Couple Say Tricked by Mom Accused of Murder

March 15, 2004 -- A California couple say they tried to adopt the baby carried by a Salt Lake City mother who was charged with murder for refusing to have a Caesarean section.

Prosecutors are investigating whether Melissa Ann Rowland, the woman charged with killing her baby by refusing a Caesarean section, tried to scam a couple by offering to sell them the non-existent child for bail money.

Rowland, 28, accused of refusing a C-section for her unborn twins because she reportedly feared scarring, has been jailed on criminal homicide and child endangerment charges.

Meanwhile, a Sacramento couple is now saying that Rowland offered to give them a boy if they paid her $5,000 bail.

Anna Marxson and Brian Farley said they were unaware that Rowland had already given birth to a stillborn baby boy and thought she was in jail only on child endangerment charges.

Farley said he and his wife agreed to accept collect telephone calls from Rowland from jail. The calls began Feb. 26 and ended March 2, he said.

Meanwhile, Anna Marxson and Brian Farley, a married couple who were put in contact with Rowland via an adoption agency, said they spoke to the mother on Feb. 26, and had no idea that she had already given birth to twins — a girl, who survived, and a boy, who was still born — a month earlier.

Brian Farley said Rowland offered them her new son.

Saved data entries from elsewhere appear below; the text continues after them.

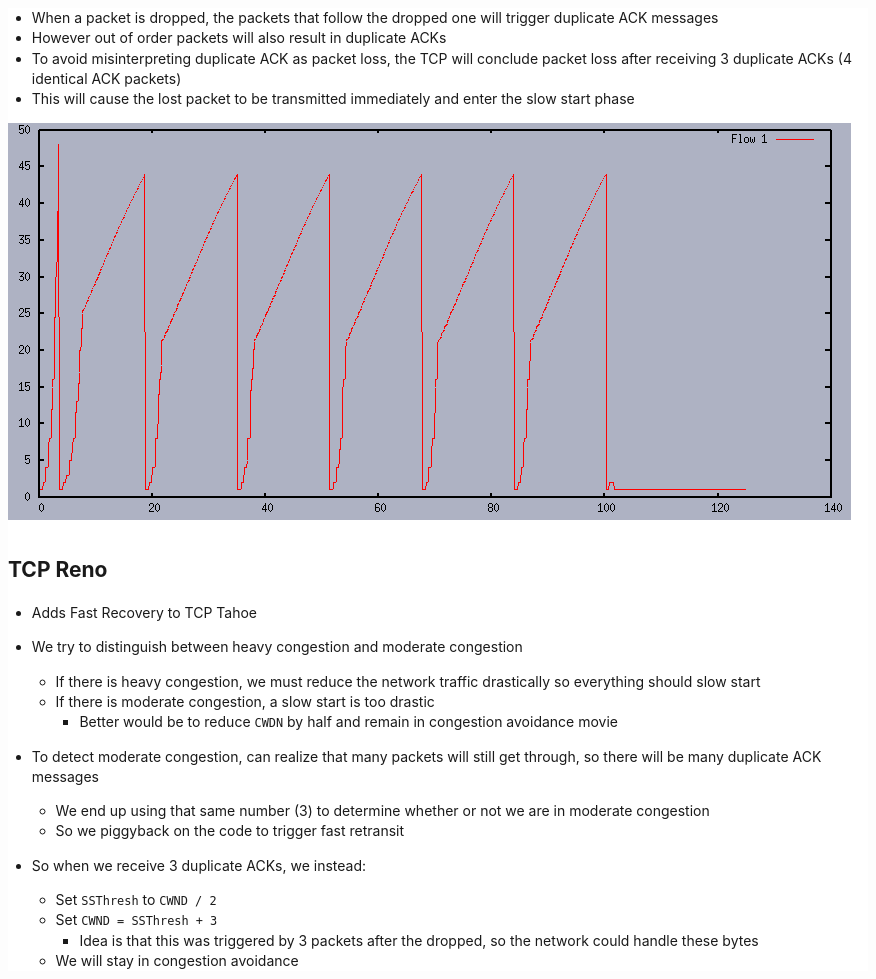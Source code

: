   - When a packet is dropped, the packets that follow the dropped one will trigger duplicate ACK messages
  - However out of order packets will also result in duplicate ACKs
  - To avoid misinterpreting duplicate ACK as packet loss, the TCP will conclude packet loss after receiving 3 duplicate ACKs (4 identical ACK packets)
  - This will cause the lost packet to be transmitted immediately and enter the slow start phase

![](img/tcp-tahoe.png)

## TCP Reno

- Adds Fast Recovery to TCP Tahoe
- We try to distinguish between heavy congestion and moderate congestion

  - If there is heavy congestion, we must reduce the network traffic drastically so everything should slow start
  - If there is moderate congestion, a slow start is too drastic
    - Better would be to reduce `CWDN` by half and remain in congestion avoidance movie

- To detect moderate congestion, can realize that many packets will still get through, so there will be many duplicate ACK messages

  - We end up using that same number (3) to determine whether or not we are in moderate congestion
  - So we piggyback on the code to trigger fast retransit

- So when we receive 3 duplicate ACKs, we instead:

  - Set `SSThresh` to `CWND / 2`
  - Set `CWND = SSThresh + 3`
    - Idea is that this was triggered by 3 packets after the dropped, so the network could handle these bytes
  - We will stay in congestion avoidance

"If I got her out of jail, I could adopt her son," Farley said.

"She was just using us to help her get out of jail," said his wife Marxson.

Prosecutors charged Rowland with exhibiting "depraved indifference to human life." One nurse told police Rowland declined to have the procedure, saying she would rather "lose one of the babies than be cut like that."

When she offered her baby for adoption, Rowland said she was a couple days late giving birth, but she already knew it would be a boy, Farley said. Rowland also said she worked in a fast food restaurant and couldn't be a parent, but she wanted the child to have a loving home, Farley said.

At the time they spoke on the phone, Rowland was in jail. She told him she was there on child endangerment charges because her boyfriend had been smoking pot in front of her daughter, who was visiting her from Texas. In fact, Rowland was being held on a child endangerment charge related to the surviving twin.

Rowland wanted Marxson and Farley to put up $5,000 in bail money, but after looking into it, the couple learned that they would have to put up another $50,000 in collateral on their house. The couple refused to do it. Four days later, they heard the story of a Salt Lake City mother arrested on murder charges for giving birth to a stillborn, and realized that it was Rowland.